**** Supplied entries ****

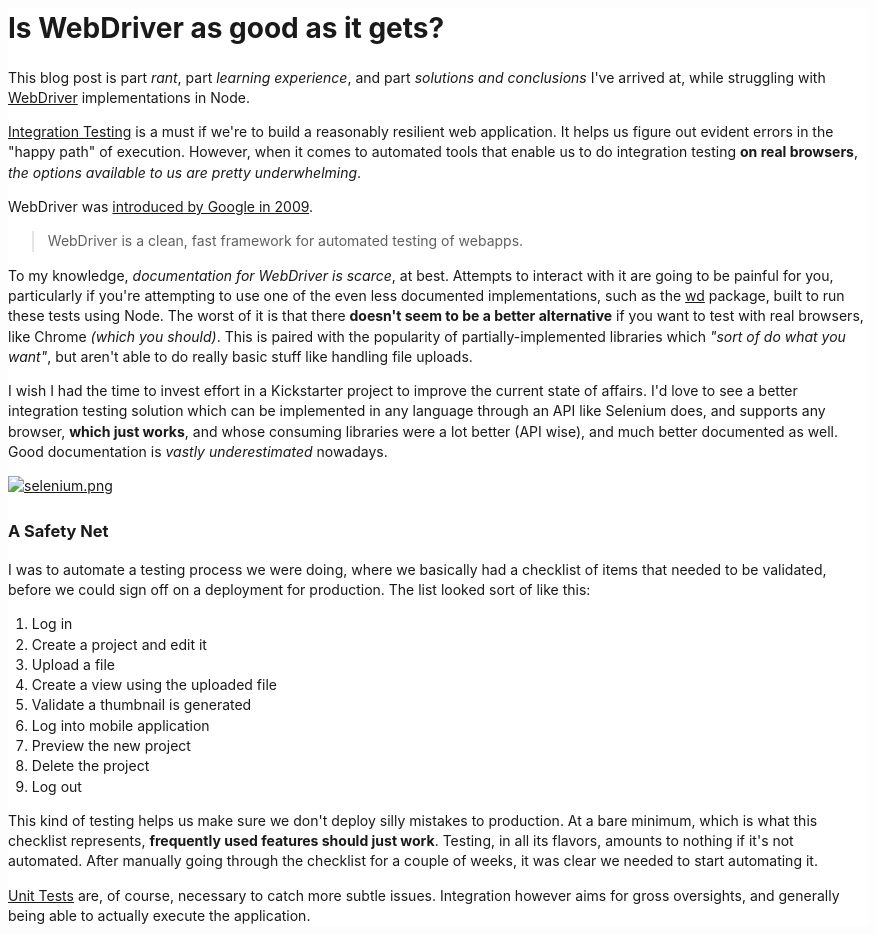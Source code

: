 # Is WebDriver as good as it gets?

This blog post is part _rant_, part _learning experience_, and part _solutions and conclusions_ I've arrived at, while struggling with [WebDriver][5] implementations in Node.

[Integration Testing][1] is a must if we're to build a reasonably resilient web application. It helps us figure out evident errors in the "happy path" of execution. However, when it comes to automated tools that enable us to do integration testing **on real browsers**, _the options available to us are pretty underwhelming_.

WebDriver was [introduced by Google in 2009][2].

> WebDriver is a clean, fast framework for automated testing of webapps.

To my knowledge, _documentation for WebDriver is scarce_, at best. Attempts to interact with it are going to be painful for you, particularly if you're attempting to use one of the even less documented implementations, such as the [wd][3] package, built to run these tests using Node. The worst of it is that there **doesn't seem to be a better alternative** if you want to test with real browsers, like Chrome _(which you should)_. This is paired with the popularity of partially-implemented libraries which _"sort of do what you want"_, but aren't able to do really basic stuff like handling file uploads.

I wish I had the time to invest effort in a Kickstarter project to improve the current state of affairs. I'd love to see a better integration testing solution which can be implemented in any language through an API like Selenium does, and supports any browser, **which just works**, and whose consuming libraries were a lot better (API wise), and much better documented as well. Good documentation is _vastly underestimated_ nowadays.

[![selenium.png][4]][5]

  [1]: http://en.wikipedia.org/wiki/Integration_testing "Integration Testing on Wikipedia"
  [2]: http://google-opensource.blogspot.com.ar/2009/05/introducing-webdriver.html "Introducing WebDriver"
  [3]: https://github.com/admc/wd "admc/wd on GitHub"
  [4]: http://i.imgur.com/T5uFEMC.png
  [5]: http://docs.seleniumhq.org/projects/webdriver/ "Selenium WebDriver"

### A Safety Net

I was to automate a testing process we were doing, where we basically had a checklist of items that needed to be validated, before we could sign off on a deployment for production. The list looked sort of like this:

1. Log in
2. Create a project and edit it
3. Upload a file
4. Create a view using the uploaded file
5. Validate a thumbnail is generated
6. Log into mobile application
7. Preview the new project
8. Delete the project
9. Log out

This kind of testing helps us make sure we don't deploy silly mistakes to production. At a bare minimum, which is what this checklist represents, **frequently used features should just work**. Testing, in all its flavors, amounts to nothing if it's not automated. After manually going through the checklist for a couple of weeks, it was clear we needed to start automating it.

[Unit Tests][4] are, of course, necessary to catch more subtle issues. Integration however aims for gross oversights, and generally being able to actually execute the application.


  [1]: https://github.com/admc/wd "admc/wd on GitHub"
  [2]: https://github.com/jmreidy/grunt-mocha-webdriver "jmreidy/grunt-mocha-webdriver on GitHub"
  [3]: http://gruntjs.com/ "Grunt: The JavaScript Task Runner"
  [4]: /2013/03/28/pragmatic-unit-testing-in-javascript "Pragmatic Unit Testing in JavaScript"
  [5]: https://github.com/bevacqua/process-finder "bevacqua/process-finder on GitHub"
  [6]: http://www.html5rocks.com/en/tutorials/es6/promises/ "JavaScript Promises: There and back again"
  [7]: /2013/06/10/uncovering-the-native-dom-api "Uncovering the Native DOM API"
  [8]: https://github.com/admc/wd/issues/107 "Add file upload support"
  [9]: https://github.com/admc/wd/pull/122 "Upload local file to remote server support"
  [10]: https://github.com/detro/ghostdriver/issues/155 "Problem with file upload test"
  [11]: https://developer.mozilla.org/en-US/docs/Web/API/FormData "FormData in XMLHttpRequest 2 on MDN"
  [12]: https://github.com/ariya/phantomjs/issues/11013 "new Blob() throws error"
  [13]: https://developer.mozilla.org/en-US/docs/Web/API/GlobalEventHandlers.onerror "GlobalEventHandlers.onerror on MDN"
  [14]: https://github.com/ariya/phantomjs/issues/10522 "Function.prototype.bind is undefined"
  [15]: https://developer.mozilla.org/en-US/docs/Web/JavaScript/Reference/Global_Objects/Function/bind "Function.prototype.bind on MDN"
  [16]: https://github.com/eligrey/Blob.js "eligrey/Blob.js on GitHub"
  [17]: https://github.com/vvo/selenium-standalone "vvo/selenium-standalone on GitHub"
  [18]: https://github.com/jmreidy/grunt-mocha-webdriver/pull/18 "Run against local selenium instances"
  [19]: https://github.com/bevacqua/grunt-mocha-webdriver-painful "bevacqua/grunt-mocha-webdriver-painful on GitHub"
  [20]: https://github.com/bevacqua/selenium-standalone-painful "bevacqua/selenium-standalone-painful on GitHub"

****

Task item: Only the text is to be copied: please reproduce the records exactly and drop the pictures.

Solution to the exercise:
Source code

: # Is WebDriver as good as it gets?

This blog post is part _rant_, part _learning experience_, and part _solutions and conclusions_ I've arrived at, while struggling with [WebDriver][5] implementations in Node.

[Integration Testing][1] is a must if we're to build a reasonably resilient web application. It helps us figure out evident errors in the "happy path" of execution. However, when it comes to automated tools that enable us to do integration testing **on real browsers**, _the options available to us are pretty underwhelming_.

WebDriver was [introduced by Google in 2009][2].

> WebDriver is a clean, fast framework for automated testing of webapps.

To my knowledge, _documentation for WebDriver is scarce_, at best. Attempts to interact with it are going to be painful for you, particularly if you're attempting to use one of the even less documented implementations, such as the [wd][3] package, built to run these tests using Node. The worst of it is that there **doesn't seem to be a better alternative** if you want to test with real browsers, like Chrome _(which you should)_. This is paired with the popularity of partially-implemented libraries which _"sort of do what you want"_, but aren't able to do really basic stuff like handling file uploads.

I wish I had the time to invest effort in a Kickstarter project to improve the current state of affairs. I'd love to see a better integration testing solution which can be implemented in any language through an API like Selenium does, and supports any browser, **which just works**, and whose consuming libraries were a lot better (API wise), and much better documented as well. Good documentation is _vastly underestimated_ nowadays.

[![selenium.png][4]][5]

  [1]: http://en.wikipedia.org/wiki/Integration_testing "Integration Testing on Wikipedia"
  [2]: http://google-opensource.blogspot.com.ar/2009/05/introducing-webdriver.html "Introducing WebDriver"
  [3]: https://github.com/admc/wd "admc/wd on GitHub"
  [4]: http://i.imgur.com/T5uFEMC.png
  [5]: http://docs.seleniumhq.org/projects/webdriver/ "Selenium WebDriver"

### A Safety Net

I was to automate a testing process we were doing, where we basically had a checklist of items that needed to be validated, before we could sign off on a deployment for production. The list looked sort of like this:

1. Log in
2. Create a project and edit it
3. Upload a file
4. Create a view using the uploaded file
5. Validate a thumbnail is generated
6. Log into mobile application
7. Preview the new project
8. Delete the project
9. Log out

This kind of testing helps us make sure we don't deploy silly mistakes to production. At a bare minimum, which is what this checklist represents, **frequently used features should just work**. Testing, in all its flavors, amounts to nothing if it's not automated. After manually going through the checklist for a couple of weeks, it was clear we needed to start automating it.

[Unit Tests][4] are, of course, necessary to catch more subtle issues. Integration however aims for gross oversights, and generally being able to actually execute the application.


  [1]: https://github.com/admc/wd "admc/wd on GitHub"
  [2]: https://github.com/jmreidy/grunt-mocha-webdriver "jmreidy/grunt-mocha-webdriver on GitHub"
  [3]: http://gruntjs.com/ "Grunt: The JavaScript Task Runner"
  [4]: /2013/03/28/pragmatic-unit-testing-in-javascript "Pragmatic Unit Testing in JavaScript"
  [5]: https://github.com/bevacqua/process-finder "bevacqua/process-finder on GitHub"
  [6]: http://www.html5rocks.com/en/tutorials/es6/promises/ "JavaScript Promises: There and back again"
  [7]: /2013/06/10/uncovering-the-native-dom-api "Uncovering the Native DOM API"
  [8]: https://github.com/admc/wd/issues/107 "Add file upload support"
  [9]: https://github.com/admc/wd/pull/122 "Upload local file to remote server support"
  [10]: https://github.com/detro/ghostdriver/issues/155 "Problem with file upload test"
  [11]: https://developer.mozilla.org/en-US/docs/Web/API/FormData "FormData in XMLHttpRequest 2 on MDN"
  [12]: https://github.com/ariya/phantomjs/issues/11013 "new Blob() throws error"
  [13]: https://developer.mozilla.org/en-US/docs/Web/API/GlobalEventHandlers.onerror "GlobalEventHandlers.onerror on MDN"
  [14]: https://github.com/ariya/phantomjs/issues/10522 "Function.prototype.bind is undefined"
  [15]: https://developer.mozilla.org/en-US/docs/Web/JavaScript/Reference/Global_Objects/Function/bind "Function.prototype.bind on MDN"
  [16]: https://github.com/eligrey/Blob.js "eligrey/Blob.js on GitHub"
  [17]: https://github.com/vvo/selenium-standalone "vvo/selenium-standalone on GitHub"
  [18]: https://github.com/jmreidy/grunt-mocha-webdriver/pull/18 "Run against local selenium instances"
  [19]: https://github.com/bevacqua/grunt-mocha-webdriver-painful "bevacqua/grunt-mocha-webdriver-painful on GitHub"
  [20]: https://github.com/bevacqua/selenium-standalone-painful "bevacqua/selenium-standalone-painful on GitHub"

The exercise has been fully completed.